Today, we will be practicing joins on data on flights departing NYC in 2013. These data are compiled in a package that we will install and load

install.packages("nycflights13")
library(nycflights13)  # install.packages("nycflights13")

Relational data

From R for Data Science:

It’s rare that a data analysis involves only a single table of data. Typically you have many tables of data, and you must combine them to answer the questions that you’re interested in. Collectively, multiple tables of data are called relational data because it is the relations, not just the individual datasets, that are important.

There are four main types of operations that can be done with two tables:

Binding, which simply stacks tables on top of or beside each other
Mutating joins, which add new variables to one data frame from matching observations in another
Filtering joins, which filter observations from one data frame based on whether or not they match an observation in the other table
Set operations, which treat observations as if they were set elements.

We will only cover the first three today. Let’s click on the links to work through the corresponding section in Jenny Bryan’s STAT 545 notes or Grolemund and Wickham’s R for Data Science.

Row and columns binding

We’ll play around with the Jenny Bryan’s Lord of the Rings Data that we also used in our Tidy Data lecture.

Let’s load it in

fship <- read_csv("https://raw.githubusercontent.com/jennybc/lotr-tidy/master/data/The_Fellowship_Of_The_Ring.csv")

ttow <- read_csv("https://raw.githubusercontent.com/jennybc/lotr-tidy/master/data/The_Two_Towers.csv")

rking <- read_csv("https://raw.githubusercontent.com/jennybc/lotr-tidy/master/data/The_Return_Of_The_King.csv")


# And try binding these separate dataframes together

lotr_untidy <- dplyr::bind_rows(fship, ttow, rking)
lotr_untidy <- base::rbind(fship, ttow, rking)

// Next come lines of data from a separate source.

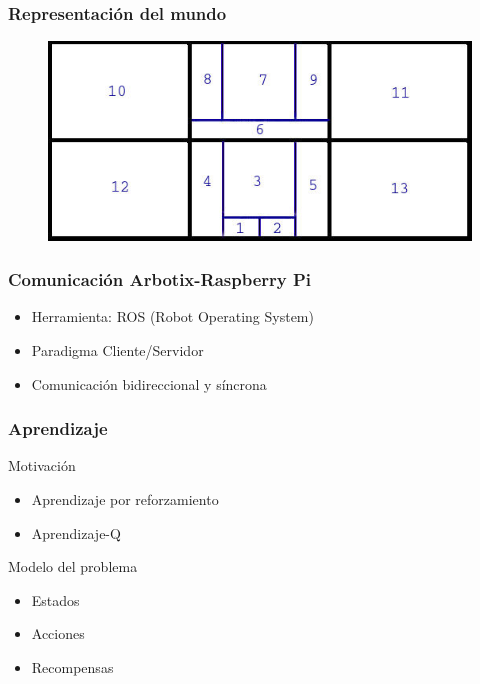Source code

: \documentclass{beamer}
\begin{document}
\begin{frame}
\frametitle{Representaci\'on del mundo}
\begin{figure}[hbtp]
\centering
\includegraphics[scale=0.5]{Regiones.jpg} 
\end{figure}
\end{frame}



\begin{frame}
\frametitle{Comunicaci\'on Arbotix-Raspberry Pi}

\begin{itemize}
	\item Herramienta: ROS (Robot Operating System)
	\item Paradigma Cliente/Servidor
	\item Comunicaci\'on bidireccional y s\'incrona
\end{itemize}	

\end{frame}



\begin{frame}
\frametitle{Aprendizaje}

\begin{block}{Motivaci\'on}
\begin{itemize}
	\item Aprendizaje por reforzamiento
	\item Aprendizaje-Q
\end{itemize}
\end{block}	

\begin{block}{Modelo del problema}
\begin{itemize}
	\item Estados
	\item Acciones
	\item Recompensas
\end{itemize}
\end{block}	

\end{frame}
\end{document}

Then we’ll review Jenny Bryan’s overview of binding

Join functions

To practice the join functions, we’ll subset the flights dataframe as follows

flights2 <- flights %>% 
  select(year:day, hour, origin, dest, tailnum, carrier)
flights2

Then we’ll review Wickham and Grolemund’s overview of join functions summarized in these slides

Key point

The most commonly used join is the left join: you use this whenever you look up additional data from another table, because it preserves the original observations even when there isn’t a match. The left join should be your default join: use it unless you have a strong reason to prefer one of the others.

Optional exercises (from the R for Data Science chapter)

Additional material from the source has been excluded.